* **Aim of the exercise**:
Check the records below for the word "subsection" and state how many lines contain it, replying with the number only.

* **Data for this exercise**:
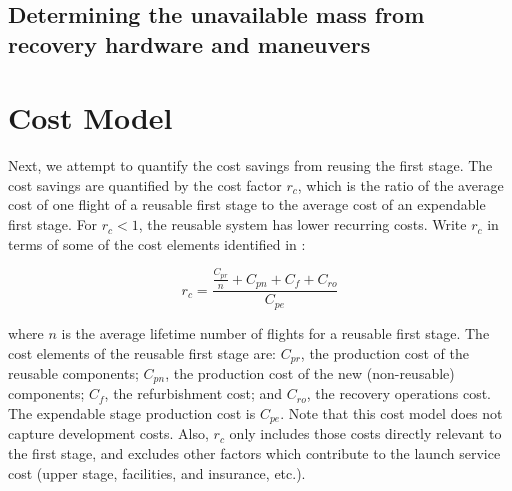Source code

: \documentclass[conf]{new-aiaa}
\begin{document}
\subsection{Determining the unavailable mass from recovery hardware and maneuvers}





\section{Cost Model}
Next, we attempt to quantify the cost savings from reusing the first stage. The cost savings are quantified by the cost factor $r_c$, which is the ratio of the average cost of one flight of a reusable first stage to the average cost of an expendable first stage. For $r_c < 1$, the reusable system has lower recurring costs. Write $r_c$ in terms of some of the cost elements identified in \cite{Sforza2015}:

\begin{equation}
\label{eq:cost_elements}
r_c = \frac{\frac{C_{pr}}{n} + C_{pn} + C_f + C_{ro}}{C_{pe}}
\end{equation}

where $n$ is the average lifetime number of flights for a reusable first stage. The cost elements of the reusable first stage are: $C_{pr}$, the production cost of the reusable components; $C_{pn}$, the production cost of the new (non-reusable) components; $C_f$, the refurbishment cost; and $C_{ro}$, the recovery operations cost. The expendable stage production cost is $C_{pe}$. Note that this cost model does not capture development costs. Also, $r_c$ only includes those costs directly relevant to the first stage, and excludes other factors which contribute to the launch service cost (upper stage, facilities, and insurance, etc.).
\end{document}
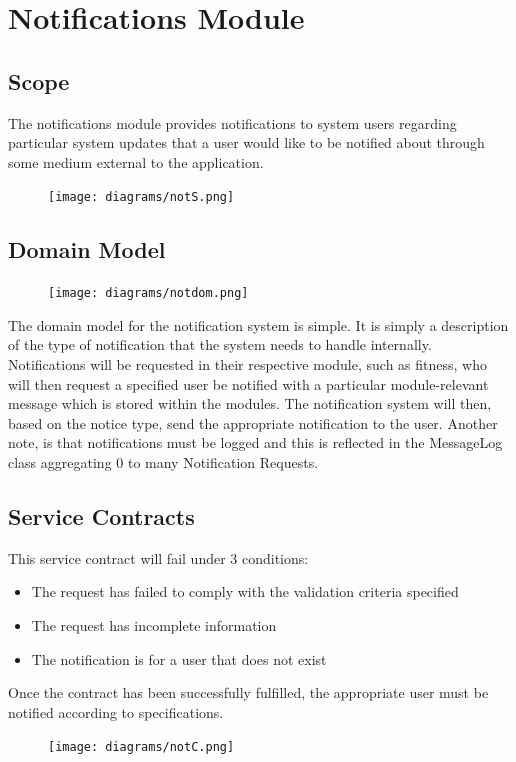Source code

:\documentclass[12pt]{article}
\begin{document}
\section{Notifications Module}
\subsection{Scope}
The notifications module provides notifications to system users regarding particular system updates that a user would like to be notified about through some medium external to the application.

\begin{figure}[h]
\centering
\texttt{[image: diagrams/notS.png]}
\end{figure}
\subsection{Domain Model}
\begin{figure}[h]
\centering
\texttt{[image: diagrams/notdom.png]}
\end{figure}
The domain model for the notification system is simple. It is simply a description of the type of notification that the system needs to handle internally. Notifications will be requested in their respective module, such as fitness, who will then request a specified user be notified with a particular module-relevant message which is stored within the modules. The notification system will then, based on the notice type, send the appropriate notification to the user. Another note, is that notifications must be logged and this is reflected in the MessageLog class aggregating 0 to many Notification Requests.

\subsection{Service Contracts}
This service contract will fail under 3 conditions:
\begin{itemize}
\item The request has failed to comply with the validation criteria specified
\item The request has incomplete information
\item The notification is for a user that does not exist
\end{itemize}
Once the contract has been successfully fulfilled, the appropriate user must be notified according to specifications.
\begin{figure}
\centering
\texttt{[image: diagrams/notC.png]}
\end{figure}
\end{document}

* **Response for this exercise**:
4